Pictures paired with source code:
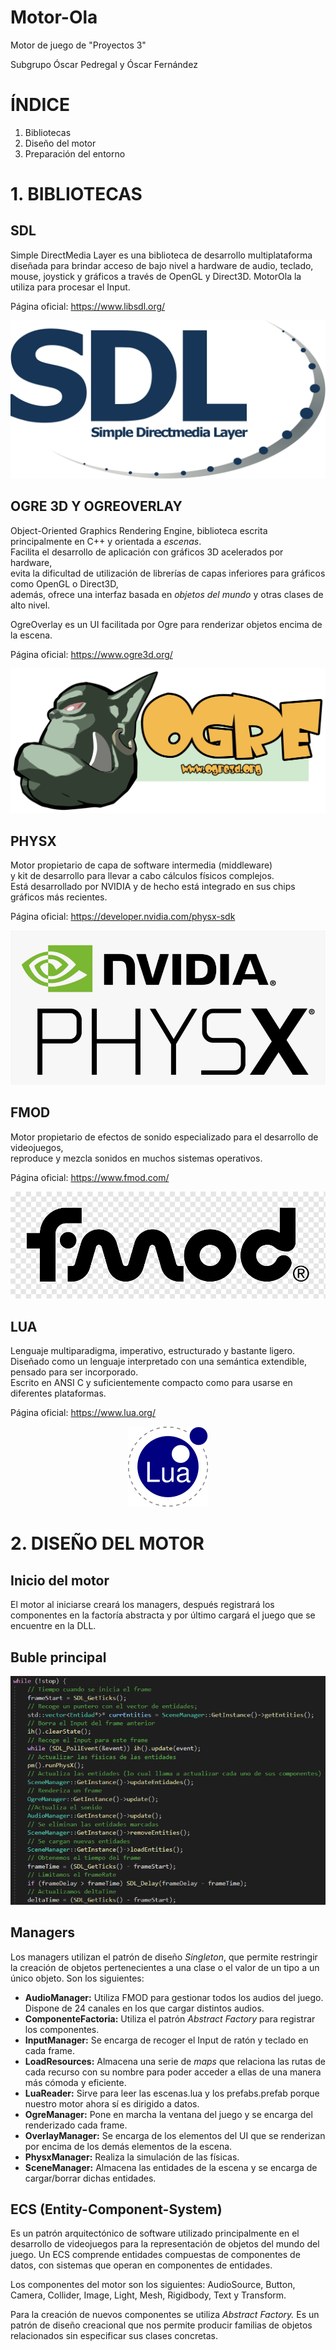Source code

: # Motor-Ola
Motor de juego de "Proyectos 3"

Subgrupo Óscar Pedregal y Óscar Fernández

# ÍNDICE 
1. Bibliotecas
2. Diseño del motor
3. Preparación del entorno

# 1. BIBLIOTECAS  
## SDL
Simple DirectMedia Layer es una biblioteca de desarrollo multiplataforma diseñada para brindar acceso de bajo nivel a hardware de audio, teclado, mouse, joystick y gráficos a través de OpenGL y Direct3D. MotorOla la utiliza para procesar el Input.

Página oficial: https://www.libsdl.org/

<p align="center">
  <img src="https://github.com/OskarFreestyle/Motor-Ola-Recu/blob/main/ImagenesMarkdown/LogoSDL.png">
</p>

## OGRE 3D Y OGREOVERLAY
Object-Oriented Graphics Rendering Engine, biblioteca escrita principalmente en C++ y orientada a *escenas*.  
Facilita el desarrollo de aplicación con gráficos 3D acelerados por hardware,  
evita la dificultad de utilización de librerías de capas inferiores para gráficos como OpenGL o Direct3D,  
además, ofrece una interfaz basada en *objetos del mundo* y otras clases de alto nivel.  

OgreOverlay es un UI facilitada por Ogre para renderizar objetos encima de la escena.

Página oficial: https://www.ogre3d.org/ 

<p align="center">
  <img src="https://github.com/OskarFreestyle/Motor-Ola-Recu/blob/main/ImagenesMarkdown/LogoOgre3D.png">
</p>

## PHYSX
Motor propietario de capa de software intermedia (middleware)  
y kit de desarrollo para llevar a cabo cálculos físicos complejos.  
Está desarrollado por NVIDIA y de hecho está integrado en sus chips gráficos más recientes. 

Página oficial: https://developer.nvidia.com/physx-sdk

<p align="center">
  <img src="https://github.com/OskarFreestyle/Motor-Ola-Recu/blob/main/ImagenesMarkdown/LogoPhysx.png">
</p>

## FMOD
Motor propietario de efectos de sonido especializado para el desarrollo de videojuegos,  
reproduce y mezcla sonidos en muchos sistemas operativos.  

Página oficial: https://www.fmod.com/

<p align="center">
  <img src="https://github.com/OskarFreestyle/Motor-Ola-Recu/blob/main/ImagenesMarkdown/LogoFMOD.png">
</p>

## LUA
Lenguaje multiparadigma, imperativo, estructurado y bastante ligero.  
Diseñado como un lenguaje interpretado con una semántica extendible, pensado para ser incorporado.  
Escrito en ANSI C y suficientemente compacto como para usarse en diferentes plataformas.

Página oficial: https://www.lua.org/

<p align="center">
  <img src="https://github.com/OskarFreestyle/Motor-Ola-Recu/blob/main/ImagenesMarkdown/LogoLua.png">
</p>

# 2. DISEÑO DEL MOTOR

## Inicio del motor
El motor al iniciarse creará los managers, después registrará los componentes en la factoría abstracta y por último cargará el juego que se encuentre en la DLL.

## Buble principal

<p align="center">
  <img src="https://github.com/OskarFreestyle/Motor-Ola-Recu/blob/main/ImagenesMarkdown/BuclePrincipal.png">
</p>

## Managers
Los managers utilizan el patrón de diseño *Singleton*, que permite restringir la creación de objetos pertenecientes a una clase o el valor de un tipo a un único objeto. Son los siguientes:

* **AudioManager:** Utiliza FMOD para gestionar todos los audios del juego. Dispone de 24 canales en los que cargar distintos audios.
* **ComponenteFactoria:** Utiliza el patrón *Abstract Factory* para registrar los componentes.
* **InputManager:** Se encarga de recoger el Input de ratón y teclado en cada frame.
* **LoadResources:** Almacena una serie de *maps* que relaciona las rutas de cada recurso con su nombre para poder acceder a ellas de una manera más cómoda y eficiente.
* **LuaReader:** Sirve para leer las escenas.lua y los prefabs.prefab porque nuestro motor ahora sí es dirigido a datos.
* **OgreManager:** Pone en marcha la ventana del juego y se encarga del renderizado cada frame.
* **OverlayManager:** Se encarga de los elementos del UI que se renderizan por encima de los demás elementos de la escena.
* **PhysxManager:** Realiza la simulación de las físicas.
* **SceneManager:** Almacena las entidades de la escena y se encarga de cargar/borrar dichas entidades.

## ECS (Entity-Component-System)
Es un patrón arquitectónico de software utilizado principalmente en el desarrollo de videojuegos para la representación de objetos del mundo del juego. Un ECS comprende entidades compuestas de componentes de datos, con sistemas que operan en componentes de entidades.

Los componentes del motor son los siguientes: AudioSource, Button, Camera, Collider, Image, Light, Mesh, Rigidbody, Text y Transform.

Para la creación de nuevos componentes se utiliza *Abstract Factory.* Es un patrón de diseño creacional que nos permite producir familias de objetos relacionados sin especificar sus clases concretas.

• **How to complete this task**
Please copy the data above character for character, skipping any pictures.

• **Answer below**
Source code

: # Motor-Ola
Motor de juego de "Proyectos 3"

Subgrupo Óscar Pedregal y Óscar Fernández

# ÍNDICE 
1. Bibliotecas
2. Diseño del motor
3. Preparación del entorno

# 1. BIBLIOTECAS  
## SDL
Simple DirectMedia Layer es una biblioteca de desarrollo multiplataforma diseñada para brindar acceso de bajo nivel a hardware de audio, teclado, mouse, joystick y gráficos a través de OpenGL y Direct3D. MotorOla la utiliza para procesar el Input.

Página oficial: https://www.libsdl.org/

<p align="center">
  <img src="https://github.com/OskarFreestyle/Motor-Ola-Recu/blob/main/ImagenesMarkdown/LogoSDL.png">
</p>

## OGRE 3D Y OGREOVERLAY
Object-Oriented Graphics Rendering Engine, biblioteca escrita principalmente en C++ y orientada a *escenas*.  
Facilita el desarrollo de aplicación con gráficos 3D acelerados por hardware,  
evita la dificultad de utilización de librerías de capas inferiores para gráficos como OpenGL o Direct3D,  
además, ofrece una interfaz basada en *objetos del mundo* y otras clases de alto nivel.  

OgreOverlay es un UI facilitada por Ogre para renderizar objetos encima de la escena.

Página oficial: https://www.ogre3d.org/ 

<p align="center">
  <img src="https://github.com/OskarFreestyle/Motor-Ola-Recu/blob/main/ImagenesMarkdown/LogoOgre3D.png">
</p>

## PHYSX
Motor propietario de capa de software intermedia (middleware)  
y kit de desarrollo para llevar a cabo cálculos físicos complejos.  
Está desarrollado por NVIDIA y de hecho está integrado en sus chips gráficos más recientes. 

Página oficial: https://developer.nvidia.com/physx-sdk

<p align="center">
  <img src="https://github.com/OskarFreestyle/Motor-Ola-Recu/blob/main/ImagenesMarkdown/LogoPhysx.png">
</p>

## FMOD
Motor propietario de efectos de sonido especializado para el desarrollo de videojuegos,  
reproduce y mezcla sonidos en muchos sistemas operativos.  

Página oficial: https://www.fmod.com/

<p align="center">
  <img src="https://github.com/OskarFreestyle/Motor-Ola-Recu/blob/main/ImagenesMarkdown/LogoFMOD.png">
</p>

## LUA
Lenguaje multiparadigma, imperativo, estructurado y bastante ligero.  
Diseñado como un lenguaje interpretado con una semántica extendible, pensado para ser incorporado.  
Escrito en ANSI C y suficientemente compacto como para usarse en diferentes plataformas.

Página oficial: https://www.lua.org/

<p align="center">
  <img src="https://github.com/OskarFreestyle/Motor-Ola-Recu/blob/main/ImagenesMarkdown/LogoLua.png">
</p>

# 2. DISEÑO DEL MOTOR

## Inicio del motor
El motor al iniciarse creará los managers, después registrará los componentes en la factoría abstracta y por último cargará el juego que se encuentre en la DLL.

## Buble principal

<p align="center">
  <img src="https://github.com/OskarFreestyle/Motor-Ola-Recu/blob/main/ImagenesMarkdown/BuclePrincipal.png">
</p>

## Managers
Los managers utilizan el patrón de diseño *Singleton*, que permite restringir la creación de objetos pertenecientes a una clase o el valor de un tipo a un único objeto. Son los siguientes:

* **AudioManager:** Utiliza FMOD para gestionar todos los audios del juego. Dispone de 24 canales en los que cargar distintos audios.
* **ComponenteFactoria:** Utiliza el patrón *Abstract Factory* para registrar los componentes.
* **InputManager:** Se encarga de recoger el Input de ratón y teclado en cada frame.
* **LoadResources:** Almacena una serie de *maps* que relaciona las rutas de cada recurso con su nombre para poder acceder a ellas de una manera más cómoda y eficiente.
* **LuaReader:** Sirve para leer las escenas.lua y los prefabs.prefab porque nuestro motor ahora sí es dirigido a datos.
* **OgreManager:** Pone en marcha la ventana del juego y se encarga del renderizado cada frame.
* **OverlayManager:** Se encarga de los elementos del UI que se renderizan por encima de los demás elementos de la escena.
* **PhysxManager:** Realiza la simulación de las físicas.
* **SceneManager:** Almacena las entidades de la escena y se encarga de cargar/borrar dichas entidades.

## ECS (Entity-Component-System)
Es un patrón arquitectónico de software utilizado principalmente en el desarrollo de videojuegos para la representación de objetos del mundo del juego. Un ECS comprende entidades compuestas de componentes de datos, con sistemas que operan en componentes de entidades.

Los componentes del motor son los siguientes: AudioSource, Button, Camera, Collider, Image, Light, Mesh, Rigidbody, Text y Transform.

Para la creación de nuevos componentes se utiliza *Abstract Factory.* Es un patrón de diseño creacional que nos permite producir familias de objetos relacionados sin especificar sus clases concretas.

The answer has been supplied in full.